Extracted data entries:

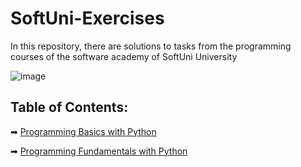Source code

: # SoftUni-Exercises

In this repository, there are solutions to tasks from the programming courses of the software academy of SoftUni University

![image](https://user-images.githubusercontent.com/68993494/185683680-bcfefe65-88fb-4192-b0b2-ff9130c39487.png)

## Table of Contents:
➡ [Programming Basics with Python](https://github.com/ysamardzhiev/SoftUni-Exercises/tree/main/Programming_Basics_Python)

➡ [Programming Fundamentals with Python](https://github.com/ysamardzhiev/SoftUni-Exercises/tree/main/Programming_Fundamentals_Python/homeworks_and_labs)
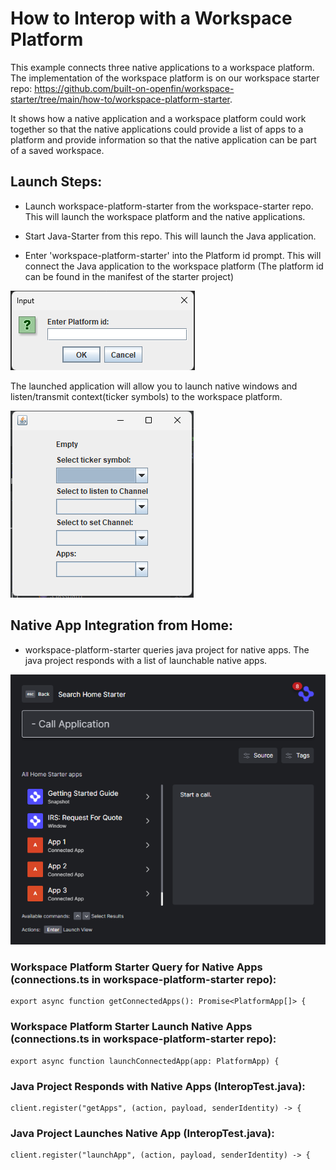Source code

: # How to Interop with a Workspace Platform

This example connects three native applications to a workspace platform. The implementation of the workspace platform is on our workspace starter repo: <https://github.com/built-on-openfin/workspace-starter/tree/main/how-to/workspace-platform-starter>.

It shows how a native application and a workspace platform could work together so that the native applications could provide a list of apps to a platform and provide information so that the native application can be part of a saved workspace.

## Launch Steps:
- Launch workspace-platform-starter from the workspace-starter repo. This will launch the workspace platform and the native applications.

- Start Java-Starter from this repo. This will launch the Java application.

- Enter 'workspace-platform-starter' into the Platform id prompt. This will connect the Java application to the workspace platform (The platform id can be found in the manifest of the starter project)

![img.png](img.png)

The launched application will allow you to launch native windows and listen/transmit context(ticker symbols) to the workspace platform.

![img_1.png](img_1.png)

## Native App Integration from Home:

- workspace-platform-starter queries java project for native apps. The java project responds with a list of launchable native apps.


![img_2.png](img_2.png)

### Workspace Platform Starter Query for Native Apps (connections.ts in workspace-platform-starter repo):

    export async function getConnectedApps(): Promise<PlatformApp[]> {

### Workspace Platform Starter Launch Native Apps (connections.ts in workspace-platform-starter repo):

    export async function launchConnectedApp(app: PlatformApp) {

### Java Project Responds with Native Apps (InteropTest.java):

    client.register("getApps", (action, payload, senderIdentity) -> {

### Java Project Launches Native App (InteropTest.java):

    client.register("launchApp", (action, payload, senderIdentity) -> {
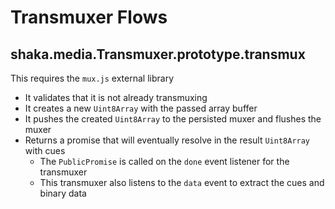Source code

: # Transmuxer Flows

## shaka.media.Transmuxer.prototype.transmux

This requires the `mux.js` external library

- It validates that it is not already transmuxing
- It creates a new `Uint8Array` with the passed array buffer
- It pushes the created `Uint8Array` to the persisted muxer and flushes the muxer
- Returns a promise that will eventually resolve in the result `Uint8Array` with cues
  - The `PublicPromise` is called on the `done` event listener for the transmuxer
  - This transmuxer also listens to the `data` event to extract the cues and binary data
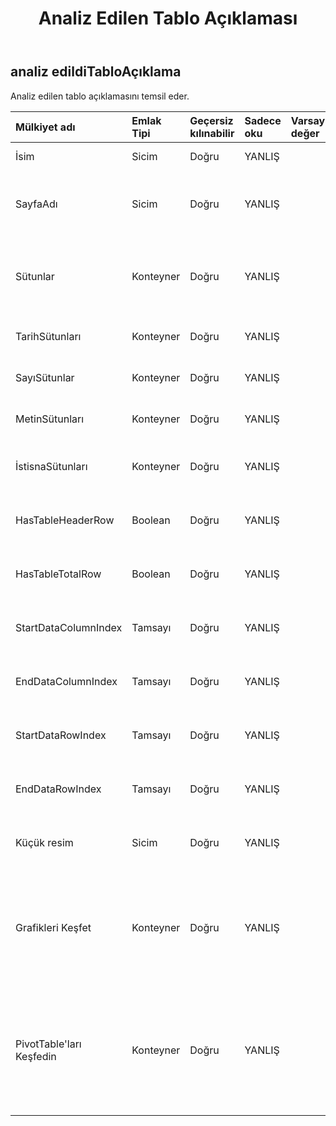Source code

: ﻿---
title: Analiz Edilen Tablo Açıklaması
second_title: Aspose.Cells Cloud Documen
type: docs
url: /tr/specification/model/analyzedtabledescription/
description: "Aspose.Cells Bulut modeli spesifikasyonu: Analiz EdilmişTableDescription. Açma, oluşturma, düzenleme, bölme, birleştirme, karşılaştırma ve dönüştürme gibi özelliklerle Excel ve diğer elektronik tablo belgelerini zahmetsizce yönetin"
kwords: Excel, Office, Elektronik Tablo, Cloud REST API, Analiz EdilenTableDescription
weight: 50
---
## **analiz edildiTabloAçıklama**

 Analiz edilen tablo açıklamasını temsil eder.

| Mülkiyet adı| Emlak Tipi| Geçersiz kılınabilir| Sadece oku| Varsayılan değer| Tanım|
|:- |:- |:- |:- |:- |:- |
| İsim| Sicim| Doğru| YANLIŞ|| Tablo adını temsil eder.|
| SayfaAdı| Sicim| Doğru| YANLIŞ|| Tablonun bulunduğu çalışma sayfası adını temsil eder.|
| Sütunlar| Konteyner| Doğru| YANLIŞ|| Tablo sütunları hakkında analiz edilen açıklamayı temsil eder.|
| TarihSütunları| Konteyner| Doğru| YANLIŞ|| Tarih sütunları listesini temsil eder.|
| SayıSütunlar| Konteyner| Doğru| YANLIŞ|| Sayı sütunları listesini temsil eder.|
| MetinSütunları| Konteyner| Doğru| YANLIŞ|| Dize sütunları listesini temsil eder.|
| İstisnaSütunları| Konteyner| Doğru| YANLIŞ|| İstisna sütunları listesini temsil eder.|
| HasTableHeaderRow| Boolean| Doğru| YANLIŞ|| Tabloda bir tablo başlığı olduğunu temsil eder.|
| HasTableTotalRow| Boolean| Doğru| YANLIŞ|| Tabloda toplam satır olduğunu temsil eder.|
| StartDataColumnIndex| Tamsayı| Doğru| YANLIŞ|| Sütun dizinini başlangıç veri sütunu olarak temsil eder.|
| EndDataColumnIndex| Tamsayı| Doğru| YANLIŞ|| Sütun dizinini son veri sütunu olarak temsil eder.|
| StartDataRowIndex| Tamsayı| Doğru| YANLIŞ|| Satır dizinini başlangıç veri satırı olarak temsil eder.|
| EndDataRowIndex| Tamsayı| Doğru| YANLIŞ|| Satır dizinini son veri satırı olarak temsil eder.|
|Küçük resim| Sicim| Doğru| YANLIŞ|| Tablo küçük resmini temsil eder. Base64String|
| Grafikleri Keşfet| Konteyner| Doğru| YANLIŞ|| Bir tablonun veri analizine dayalı olarak oluşturulan grafiklerin bir koleksiyonu olan bir grafik koleksiyonunu temsil eder.|
| PivotTable'ları Keşfedin| Konteyner| Doğru| YANLIŞ|| Bir tablonun veri analizine dayalı olarak oluşturulan bir pivot tablo koleksiyonu olan bir pivot tablo koleksiyonunu temsil eder.|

** Your goal **
Write down every line of the data above that includes the string "InteropTest".

** Task answer **
### Java Project Responds with Native Apps (InteropTest.java):
### Java Project Launches Native App (InteropTest.java):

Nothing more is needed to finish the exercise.